Of course, taxing, that is, punishing the use of robots would simply slow production and purchasing of those devices. Further, the most basic economic literacy tells us that if government so taxed machines centuries ago, the incredible wealth and, thus, prosperous middle classes they created would have been delayed.
Since they come in so many varieties, shapes, and sizes, how would the taxmen define a robot? What about the hundreds of thousands already in use for decades in factories, warehouses, and other facilities?
Another proposal to deal with the feared explosion of unemployment is a Universal Basis Income. One popular version would simply have taxpayers, via government, turn over to each individual $1,000 per month as an income floor. For 330 million Americans, this would cost $4 trillion per year. But federal expenditures in 2020 were $4.7 trillion against only $3.7 trillion of revenues. Where would this magic money to double the federal budget come from, d=with debt quickly bankrupting the country?
Some suggest the federal government should sell off its vast land holdings in the West. This is a good idea it itself, but would not generate even a fraction of the needed UBI revenue. Most of the that land is desert or wilderness, with little apparent commercial value. Further, where it could be of value, for mining for example, government regulations restrict or bar such productive efforts. (Such restrictions should be lifted in any case.) Finally, there is no chance that individuals and businesses would or even could hand over to the government each year $4 trillion in wealth annually—Apple, Amazon, Google, and Microsoft stocks, 401ks, IRAs, houses, and alternative, promisingly profitable uses—for that government land.

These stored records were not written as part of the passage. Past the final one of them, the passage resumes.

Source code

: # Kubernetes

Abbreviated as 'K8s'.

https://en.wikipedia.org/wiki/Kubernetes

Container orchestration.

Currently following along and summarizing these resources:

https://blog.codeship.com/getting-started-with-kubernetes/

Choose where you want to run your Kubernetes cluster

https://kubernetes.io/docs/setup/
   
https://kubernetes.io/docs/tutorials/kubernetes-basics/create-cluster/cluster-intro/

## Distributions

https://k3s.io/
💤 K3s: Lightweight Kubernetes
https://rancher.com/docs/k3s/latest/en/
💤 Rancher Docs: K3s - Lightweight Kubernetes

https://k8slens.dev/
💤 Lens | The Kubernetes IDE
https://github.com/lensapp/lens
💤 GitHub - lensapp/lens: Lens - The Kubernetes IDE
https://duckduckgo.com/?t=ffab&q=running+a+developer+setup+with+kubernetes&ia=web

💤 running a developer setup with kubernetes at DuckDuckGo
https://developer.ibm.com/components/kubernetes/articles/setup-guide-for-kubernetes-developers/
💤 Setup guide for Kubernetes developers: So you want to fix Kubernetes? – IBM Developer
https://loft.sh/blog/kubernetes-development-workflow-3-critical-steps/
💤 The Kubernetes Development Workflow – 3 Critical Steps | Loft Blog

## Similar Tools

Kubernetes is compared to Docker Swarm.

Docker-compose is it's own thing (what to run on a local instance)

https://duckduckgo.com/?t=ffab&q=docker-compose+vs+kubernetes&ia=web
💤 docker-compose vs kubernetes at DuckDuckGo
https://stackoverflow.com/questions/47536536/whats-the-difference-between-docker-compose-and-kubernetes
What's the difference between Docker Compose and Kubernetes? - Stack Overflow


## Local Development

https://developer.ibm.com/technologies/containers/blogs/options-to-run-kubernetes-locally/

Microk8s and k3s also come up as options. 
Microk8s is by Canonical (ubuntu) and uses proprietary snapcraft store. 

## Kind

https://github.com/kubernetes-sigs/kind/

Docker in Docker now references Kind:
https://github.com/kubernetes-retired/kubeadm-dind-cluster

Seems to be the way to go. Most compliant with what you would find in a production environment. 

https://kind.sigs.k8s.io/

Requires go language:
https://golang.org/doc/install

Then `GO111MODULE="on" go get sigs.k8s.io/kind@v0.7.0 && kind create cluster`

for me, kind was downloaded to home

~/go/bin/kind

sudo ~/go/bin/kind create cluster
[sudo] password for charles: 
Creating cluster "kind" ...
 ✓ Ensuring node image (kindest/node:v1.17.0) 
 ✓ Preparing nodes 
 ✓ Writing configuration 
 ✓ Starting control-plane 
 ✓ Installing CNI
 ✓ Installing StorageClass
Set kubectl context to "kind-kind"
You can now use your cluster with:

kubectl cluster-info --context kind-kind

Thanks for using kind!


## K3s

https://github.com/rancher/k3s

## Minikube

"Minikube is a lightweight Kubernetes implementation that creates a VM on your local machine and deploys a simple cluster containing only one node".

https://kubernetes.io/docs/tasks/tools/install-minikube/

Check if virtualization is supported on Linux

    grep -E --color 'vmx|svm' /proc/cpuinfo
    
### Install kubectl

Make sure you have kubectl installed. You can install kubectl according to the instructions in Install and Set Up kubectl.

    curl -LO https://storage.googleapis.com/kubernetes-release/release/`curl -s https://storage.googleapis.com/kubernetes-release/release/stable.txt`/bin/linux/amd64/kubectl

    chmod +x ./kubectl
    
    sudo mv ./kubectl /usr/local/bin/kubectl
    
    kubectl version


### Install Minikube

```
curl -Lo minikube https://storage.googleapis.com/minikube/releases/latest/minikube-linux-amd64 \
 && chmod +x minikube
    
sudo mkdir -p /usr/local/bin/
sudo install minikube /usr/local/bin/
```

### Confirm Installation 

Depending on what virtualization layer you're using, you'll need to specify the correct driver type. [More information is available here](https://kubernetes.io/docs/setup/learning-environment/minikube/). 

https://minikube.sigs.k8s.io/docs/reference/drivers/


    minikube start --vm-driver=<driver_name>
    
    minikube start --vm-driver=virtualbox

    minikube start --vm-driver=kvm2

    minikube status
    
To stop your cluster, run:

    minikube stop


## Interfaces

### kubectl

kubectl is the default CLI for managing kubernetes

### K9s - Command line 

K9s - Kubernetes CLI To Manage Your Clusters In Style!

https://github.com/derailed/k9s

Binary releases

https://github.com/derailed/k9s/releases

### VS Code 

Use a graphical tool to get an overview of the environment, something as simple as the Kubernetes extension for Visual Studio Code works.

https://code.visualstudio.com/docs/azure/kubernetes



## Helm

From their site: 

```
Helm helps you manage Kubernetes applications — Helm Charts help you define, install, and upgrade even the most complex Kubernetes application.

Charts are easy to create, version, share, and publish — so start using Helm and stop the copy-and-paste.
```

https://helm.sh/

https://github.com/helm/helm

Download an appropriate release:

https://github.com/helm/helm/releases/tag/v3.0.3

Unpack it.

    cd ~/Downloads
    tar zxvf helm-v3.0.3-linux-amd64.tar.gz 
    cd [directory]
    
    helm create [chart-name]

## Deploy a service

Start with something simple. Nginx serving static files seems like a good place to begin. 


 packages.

Would this spending be on top of the over $1 trillion federal spending each year targeted to help the poor? The UBI is a prime example of “counting your chickens before they hatch,” of assuming wealth that has yet to be created. This solution in search of a problem is a non-starter.
While many fears about exponential technology are unfounded, there is an important issue we must face. With the Industrial Revolution, economic sectors and whole economies had a century or two to adjust to new productive realities. With exponential technology, adjustment times will only be a few decades or years. Thus, workers will need to break out of antiquated ways of thinking about themselves, a shift that should have taken place decades or centuries ago.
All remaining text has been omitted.